Python SDK for EvalHub: common models, REST API client, and framework adapter SDK

Project description

EvalHub SDK

PyPI version CI

Framework Adapter SDK for EvalHub Integration

The EvalHub SDK provides a standardized way to create framework adapters that can be consumed by EvalHub, enabling a "Bring Your Own Framework" (BYOF) approach for evaluation frameworks.

Overview

The SDK creates a common API layer that allows EvalHub to communicate with ANY evaluation framework. Users only need to write minimal "glue" code to connect their framework to the standardized interface.

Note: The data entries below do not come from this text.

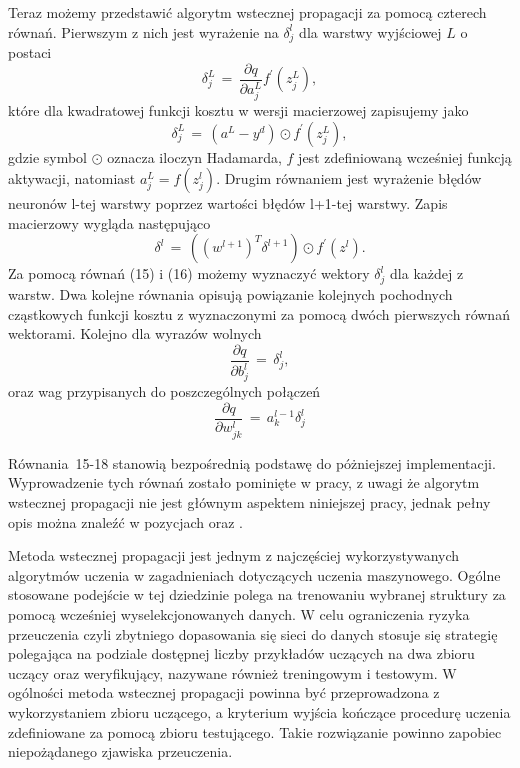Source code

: \par Teraz możemy przedstawić algorytm wstecznej propagacji za pomocą czterech równań. Pierwszym z nich jest wyrażenie na \(\delta_j^l \) dla warstwy wyjściowej \( L \) o postaci 
\begin{equation}
\delta_j^L \, = \, \frac{\partial q}{\partial a_j^L}f^{\prime}(z_j^L),
\end{equation}
które dla kwadratowej funkcji kosztu w wersji macierzowej zapisujemy jako
\begin{equation}
\delta_j^L \, = \, (a^L - y^d)\odot f^{\prime}(z_j^L),
\end{equation}
gdzie symbol \( \odot \) oznacza iloczyn Hadamarda, \( f \) jest zdefiniowaną wcześniej funkcją aktywacji, natomiast \( a_j^L = f(z_j^l) \). 
Drugim równaniem jest wyrażenie błędów neuronów l-tej warstwy poprzez wartości błędów l+1-tej warstwy. Zapis macierzowy wygląda następująco 
\begin{equation}
\delta^l \, = \, ((w^{l+1})^T\delta^{l+1}) \odot f^{\prime}(z^l). 
\end{equation}
Za pomocą równań (15) i (16) możemy wyznaczyć wektory \( \delta_j^l \) dla każdej z warstw. Dwa kolejne równania opisują powiązanie kolejnych pochodnych cząstkowych funkcji kosztu z wyznaczonymi za pomocą dwóch pierwszych równań wektorami. Kolejno dla wyrazów wolnych
\begin{equation}
\frac{\partial q}{\partial b_j^l} \, = \, \delta_j^l , 
\end{equation}
oraz wag przypisanych do poszczególnych połączeń
\begin{equation}
\frac{\partial q}{\partial w_{jk}^l} \, = \, a_k^{l-1}\delta _j^l
\end{equation}
\par Równania~15-18 stanowią bezpośrednią podstawę do póżniejszej implementacji. Wyprowadzenie tych równań zostało pominięte w pracy, z uwagi że algorytm wstecznej propagacji nie jest głównym aspektem niniejszej pracy, jednak pełny opis można znaleźć w pozycjach \cite{osowski2013} oraz \cite{nielsen2015}.
\par Metoda wstecznej propagacji jest jednym z najczęściej wykorzystywanych algorytmów uczenia w zagadnieniach dotyczących uczenia maszynowego. Ogólne stosowane podejście w tej dziedzinie polega na trenowaniu wybranej struktury za pomocą wcześniej wyselekcjonowanych danych. W celu ograniczenia ryzyka przeuczenia czyli zbytniego dopasowania się sieci do danych stosuje się strategię polegająca na podziale dostępnej liczby przykładów uczących na dwa zbioru uczący oraz weryfikujący, nazywane również treningowym i testowym. W ogólności metoda wstecznej propagacji powinna być przeprowadzona z wykorzystaniem zbioru uczącego, a kryterium wyjścia kończące procedurę uczenia zdefiniowane za pomocą zbioru testującego. Takie rozwiązanie powinno zapobiec niepożądanego zjawiska przeuczenia.   


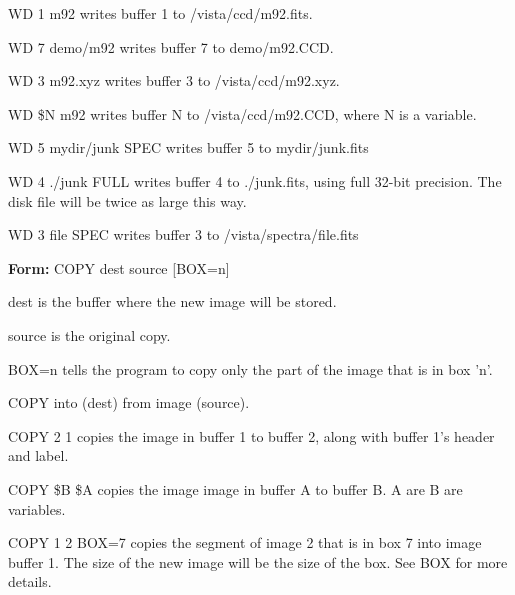 {\newpage\clearpage
{}%
\begin{example}
  \item[WD 1 m92\hfill]{writes buffer 1 to /vista/ccd/m92.fits.}
  \item[WD 7 demo/m92\hfill]{writes buffer 7 to demo/m92.CCD.}
  \item[WD 3 m92.xyz\hfill]{writes buffer 3 to /vista/ccd/m92.xyz.}
  \item[WD \$N m92\hfill]{writes buffer N to /vista/ccd/m92.CCD, where
        N is a variable.}
  \item[WD 5 mydir/junk SPEC\hfill]{writes buffer 5 to mydir/junk.fits}
  \item[WD 4 ./junk FULL\hfill]{writes buffer 4 to ./junk.fits, using
        full 32-bit precision.  The disk file will be twice as large this way.}
  \item[WD 3 file SPEC\hfill]{writes buffer 3 to /vista/spectra/file.fits}
\end{example}%
\lthtmlfigureZ
\lthtmlcheckvsize\clearpage}

{\newpage\clearpage
{}%
\begin{command}
  \item[\textbf{Form: } COPY dest source {[BOX=n]}\hfill]{}
  \item[dest]{is the buffer where the new image will be stored.}
  \item[source]{is the original copy.}
  \item[BOX=n]{tells the program to copy only the part of the
       image that is in box 'n'.}
\end{command}%
\lthtmlfigureZ
\lthtmlcheckvsize\clearpage}

{\newpage\clearpage
{}%
\begin{hanging}
  \item{COPY into (dest) from image (source).}
\end{hanging}%
\lthtmlfigureZ
\lthtmlcheckvsize\clearpage}

{\newpage\clearpage
{}%
\begin{example}
  \item[COPY 2 1\hfill]{copies the image in buffer 1 to
       buffer 2, along with buffer 1's header
       and label.}
  \item[COPY \$B \$A\hfill]{copies the image image in buffer A to 
       buffer B. A are B are variables.}
  \item[COPY 1 2 BOX=7\hfill]{copies the segment of image 2 that is
       in box 7 into image buffer 1.  The
       size of the new image will be the size
       of the box.  See BOX for more details.}
\end{example}%
\lthtmlfigureZ
\lthtmlcheckvsize\clearpage}

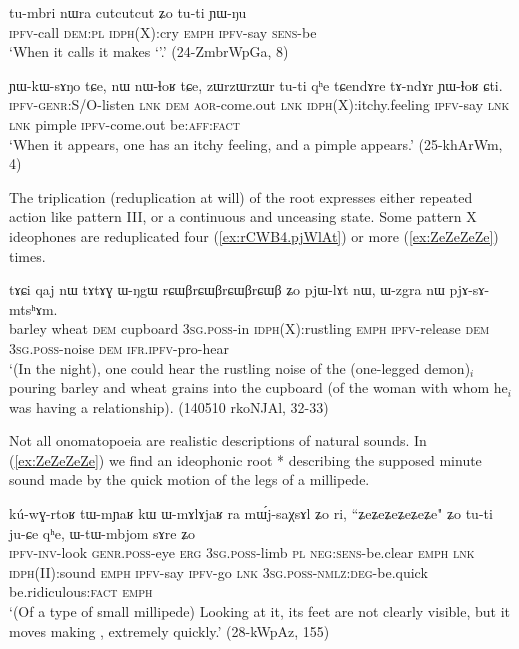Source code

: \begin{exe}
\ex \label{ex:cutcutcut}
\gll    tu-mbri nɯra cutcutcut ʑo tu-ti ɲɯ-ŋu  \\
  \textsc{ipfv}-call \textsc{dem}:\textsc{pl} \textsc{idph}(X):cry \textsc{emph} \textsc{ipfv}-say \textsc{sens}-be \\
\glt  `When it calls it makes `'.' (24-ZmbrWpGa, 8)
\end{exe}

\begin{exe}
\ex \label{ex:zWrzWrzWr}
\gll ɲɯ-kɯ-sɤŋo tɕe, nɯ nɯ-ɬoʁ tɕe, zɯrzɯrzɯr tu-ti qʰe tɕendɤre tɤ-ndɤr ɲɯ-ɬoʁ ɕti.	\\
\textsc{ipfv}-\textsc{genr}:S/O-listen \textsc{lnk} \textsc{dem} \textsc{aor}-come.out \textsc{lnk} \textsc{idph}(X):itchy.feeling \textsc{ipfv}-say \textsc{lnk}  \textsc{lnk} pimple \textsc{ipfv}-come.out be:\textsc{aff}:\textsc{fact} \\
\glt `When it appears, one has an itchy feeling, and a pimple appears.' (25-khArWm, 4)
\end{exe}

The triplication (reduplication at will) of the root expresses either repeated action like pattern III, or a continuous and unceasing state. Some pattern X ideophones are reduplicated four (\ref{ex:rCWB4.pjWlAt}) or more (\ref{ex:ZeZeZeZe}) times. 

\begin{exe}
\ex \label{ex:rCWB4.pjWlAt}
\gll tɤɕi qaj nɯ tɤtɤɣ ɯ-ŋgɯ rɕɯβrɕɯβrɕɯβrɕɯβ ʑo pjɯ-lɤt nɯ, ɯ-zgra nɯ pjɤ-sɤ-mtsʰɤm.  \\
barley wheat \textsc{dem} cupboard \textsc{3sg}.\textsc{poss}-in \textsc{idph}(X):rustling \textsc{emph} \textsc{ipfv}-release \textsc{dem} \textsc{3sg}.\textsc{poss}-noise \textsc{dem} \textsc{ifr}.\textsc{ipfv}-pro-hear \\
\glt `(In the night), one could hear the rustling noise of the (one-legged demon)$_i$ pouring barley and wheat grains into the cupboard (of the woman with whom he$_i$ was having a relationship). (140510 rkoNJAl, 32-33)
\end{exe}

Not all onomatopoeia are realistic descriptions of natural sounds. In (\ref{ex:ZeZeZeZe}) we find an ideophonic root * describing the supposed minute sound made by the quick motion of the legs of a millipede.

\begin{exe}
\ex \label{ex:ZeZeZeZe}
\gll kú-wɣ-rtoʁ tɯ-mɲaʁ kɯ ɯ-mɤlɤjaʁ ra mɯ́j-saχsɤl ʑo ri, ``ʑeʑeʑeʑeʑeʑe" ʑo tu-ti ju-ɕe qʰe, ɯ-tɯ-mbjom sɤre ʑo \\
\textsc{ipfv}-\textsc{inv}-look \textsc{genr}.\textsc{poss}-eye \textsc{erg} \textsc{3sg}.\textsc{poss}-limb \textsc{pl} \textsc{neg}:\textsc{sens}-be.clear \textsc{emph} \textsc{lnk} \textsc{idph}(II):sound \textsc{emph} \textsc{ipfv}-say \textsc{ipfv}-go \textsc{lnk} \textsc{3sg}.\textsc{poss}-\textsc{nmlz}:\textsc{deg}-be.quick be.ridiculous:\textsc{fact} \textsc{emph} \\
\glt `(Of a type of small millipede) Looking at it, its feet are not clearly visible, but it moves making , extremely quickly.' (28-kWpAz, 155)
\end{exe} 


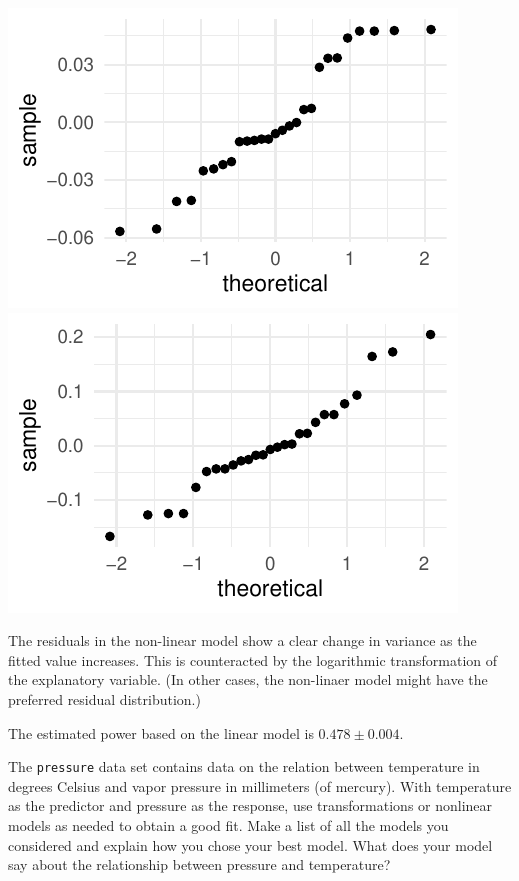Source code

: \documentclass[twoside]{book}\usepackage[]{graphicx}\usepackage[]{xcolor}
\makeatletter
\def\maxwidth{ %
  \ifdim\Gin@nat@width>\linewidth
    \linewidth
  \else
    \Gin@nat@width
  \fi
}
\newenvironment{knitrout}{}{} %
\newcommand{\Rindex}[1]{\index{\texttt{#1}}}
\newcommand{\dataframe}[1]{{\color{blue!80!black}\texttt{#1}}\Rindex{#1}}
\makeatother
\begin{document}
\begin{solution}
\begin{knitrout}
{\centering \includegraphics[width=\maxwidth]{figures/fig-unnamed-chunk-259-1} 
\includegraphics[width=\maxwidth]{figures/fig-unnamed-chunk-259-2} 

}



\end{knitrout}
	
	The residuals in the non-linear model show a clear change 
	in variance as the fitted value increases.  This is counteracted by the logarithmic
	transformation of the explanatory variable.  (In other cases, the non-linaer model
	might have the preferred residual distribution.)
	
The estimated power based on the linear model is $0.478 \pm 0.004$.
\end{solution}


\begin{problem}
The \dataframe{pressure} data set contains 
data on the relation between temperature in degrees Celsius and 
vapor pressure in millimeters (of mercury).
With temperature as the predictor and pressure as the response,
use transformations or nonlinear models as needed to obtain a good fit.
Make a list of all the models you considered and explain
how you chose your best model.
What does your model say about the relationship between 
pressure and temperature?
\end{problem}
\end{document}

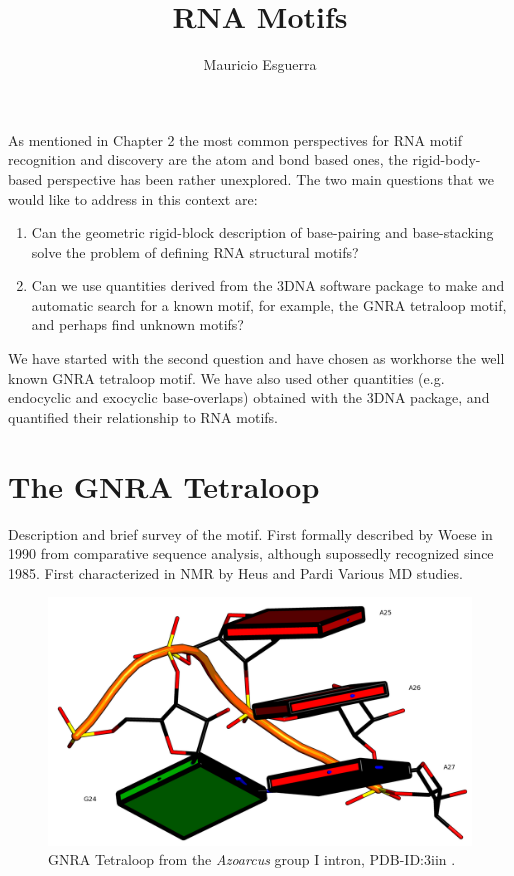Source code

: \documentclass[10pt, oneside, pdftex]{article}
\begin{document}
\title{RNA Motifs}
\author{Mauricio Esguerra}
\maketitle

As mentioned in  Chapter 2 the most common  perspectives for RNA motif
recognition  and  discovery are  the  atom  and  bond based  ones, the
rigid-body-based perspective has been  rather unexplored. The two main
questions that we would like to address in this context are:

\begin{enumerate}
\item{Can  the geometric rigid-block  description of  base-pairing and
  base-stacking solve the problem of defining RNA structural motifs?}
\item{Can we use quantities derived  from the 3DNA software package to
  make and automatic  search for a known motif,  for example, the GNRA
  tetraloop motif, and perhaps find unknown motifs?}
\end{enumerate}

We have  started with  the second  question and have  chosen as
workhorse the well known GNRA tetraloop motif. We have also used other
quantities  (e.g.  endocyclic  and  exocyclic base-overlaps)  obtained
with  the 3DNA  \cite{lu2003, lu2008b}  package, and  quantified their
relationship to RNA motifs.

\section{The GNRA Tetraloop}


Description and brief survey of the motif.
First  formally  described  by  Woese \cite{woese1990}  in  1990  from
comparative  sequence analysis,  although supossedly  recognized since
1985. First characterized in NMR by Heus and Pardi \cite{heus1991}
Various MD studies.
\cite{depaul2010}


\begin{figure}
\centering 
\includegraphics[angle=0, scale=2]{gnra24.png}
\caption{GNRA Tetraloop from the \textit{Azoarcus} group I intron,
  PDB-ID:3iin   \cite{antonioli2010}.}
\end{figure}
\end{document}
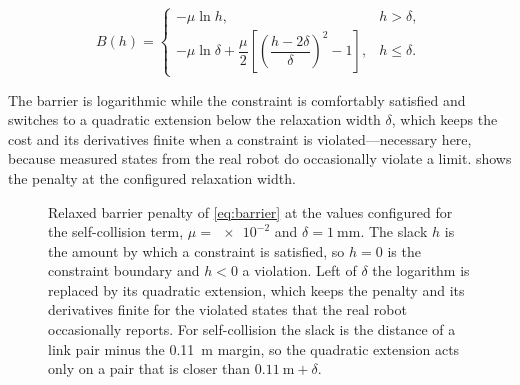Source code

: \begin{equation}
  B(h) =
  \begin{cases}
    -\mu \ln h, & h > \delta, \\[2pt]
    -\mu \ln \delta
      + \dfrac{\mu}{2}\left[ \left(\dfrac{h - 2\delta}{\delta}\right)^{2} - 1 \right],
      & h \le \delta .
  \end{cases}
  \label{eq:barrier}
\end{equation}

The barrier is logarithmic while the constraint is comfortably
satisfied and switches to a quadratic extension below the relaxation
width $\delta$, which keeps the cost and its derivatives finite when a
constraint is violated---necessary here, because measured states from
the real robot do occasionally violate a limit. 
shows the penalty at the configured relaxation width.

\begin{figure}[htbp]
  \centering
  \caption[Relaxed barrier penalty at the configured relaxation width]{%
    Relaxed barrier penalty of \cref{eq:barrier} at the values configured
    for the self-collision term, $\mu = \num{e-2}$ and
    $\delta = \qty{1}{\milli\meter}$. The slack $h$ is the amount by
    which a constraint is satisfied, so $h = 0$ is the constraint
    boundary and $h < 0$ a violation. Left of $\delta$ the logarithm is
    replaced by its quadratic extension, which keeps the penalty and its
    derivatives finite for the violated states that the real robot
    occasionally reports. For self-collision the slack is the distance of
    a link pair minus the \qty{0.11}{\meter} margin, so the quadratic
    extension acts only on a pair that is closer than
    $\qty{0.11}{\meter} + \delta$.}
  \label{fig:barrier}
\end{figure}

EvalHub → (Standard API) → Your Framework Adapter → Your Evaluation Framework

Architecture

The adapter SDK uses a job runner architecture:

graph TB
    subgraph pod["Kubernetes Job Pod"]
        subgraph adapter["Adapter Container"]
            A1["1. Read JobSpec<br/>from ConfigMap"]
            A2["2. run_benchmark_job()"]
            A3["3. Report status<br/>via callbacks"]
            A4["4. Create OCI artifacts<br/>via callbacks"]
            A5["5. Report results<br/>via callbacks"]
            A6["6. Exit"]
        end

        subgraph sidecar["Sidecar Container"]
            S1["ConfigMap mounted<br/>/meta/job.json"]
            S2["Forward status to<br/>EvalHub service (HTTP)"]
            S3["Authenticated push of<br/>OCI artifacts<br/>to OCI Registry"]
            S4["Forward results to<br/>EvalHub service (HTTP)"]
        end

        A1 -.-> S1
        A3 --> S2
        A4 --> S3
        A5 --> S4
    end

    S2 --> EvalHub["EvalHub Service"]
    S3 --> Registry["OCI Registry"]
    S4 --> EvalHub

    style pod fill:#f0f0f0,stroke:#333,stroke-width:2px
    style adapter fill:#e3f2fd,stroke:#1976d2,stroke-width:2px
    style sidecar fill:#fff3e0,stroke:#f57c00,stroke-width:2px

Package Organization

The SDK is organized into distinct, focused packages:

Core (evalhub.models) - Shared data models

  • Request/response models for API communication
  • Common data structures for evaluations and benchmarks

Adapter SDK (evalhub.adapter) - Framework adapter components

  • FrameworkAdapter base class with run_benchmark_job() method
  • Job specification models (JobSpec, JobResults)
  • Callback interface for status updates and OCI artifacts
  • Example implementations

Client SDK (evalhub.client) - REST API client for EvalHub service

  • HTTP client for submitting evaluations to EvalHub
  • Resource navigation (providers, benchmarks, collections)
  • See Getting Started with the CLI

Key Components

  1. JobSpec - Job configuration loaded from ConfigMap at pod startup
  2. FrameworkAdapter - Base class that implements run_benchmark_job() method
  3. JobCallbacks - Interface for reporting status and persisting artifacts
  4. JobResults - Evaluation results returned when job completes
  5. EvalCardMetadata - Standardized evaluation disclosure (Dhar et al., arXiv:2511.21695): modalities, languages, capability and safety evaluations
  6. EnvironmentCardMetadata - Operational context of an evaluation run: hardware, software, Kubernetes, model identity, and run provenance
  7. Sidecar - Container that handles service communication (provided by platform)

Quick Start

1. Installation

# Install from PyPI (when available)
pip install eval-hub-sdk

# Install from source
git clone https://github.com/eval-hub/eval-hub-sdk.git
cd eval-hub-sdk
pip install -e .[dev]

2. Create Your Adapter

Create a new Python file for your adapter:

# my_framework_adapter.py
from datetime import UTC, datetime
from pathlib import Path

from evalhub.adapter import (
    FrameworkAdapter,
    JobSpec,
    JobCallbacks,
    JobResults,
    JobStatus,
    JobPhase,
    JobStatusUpdate,
    EvaluationResult,
    MessageInfo,
    OCIArtifactSpec,
)

class MyFrameworkAdapter(FrameworkAdapter):
    def run_benchmark_job(
        self, config: JobSpec, callbacks: JobCallbacks
    ) -> JobResults:
        """Run a benchmark evaluation job."""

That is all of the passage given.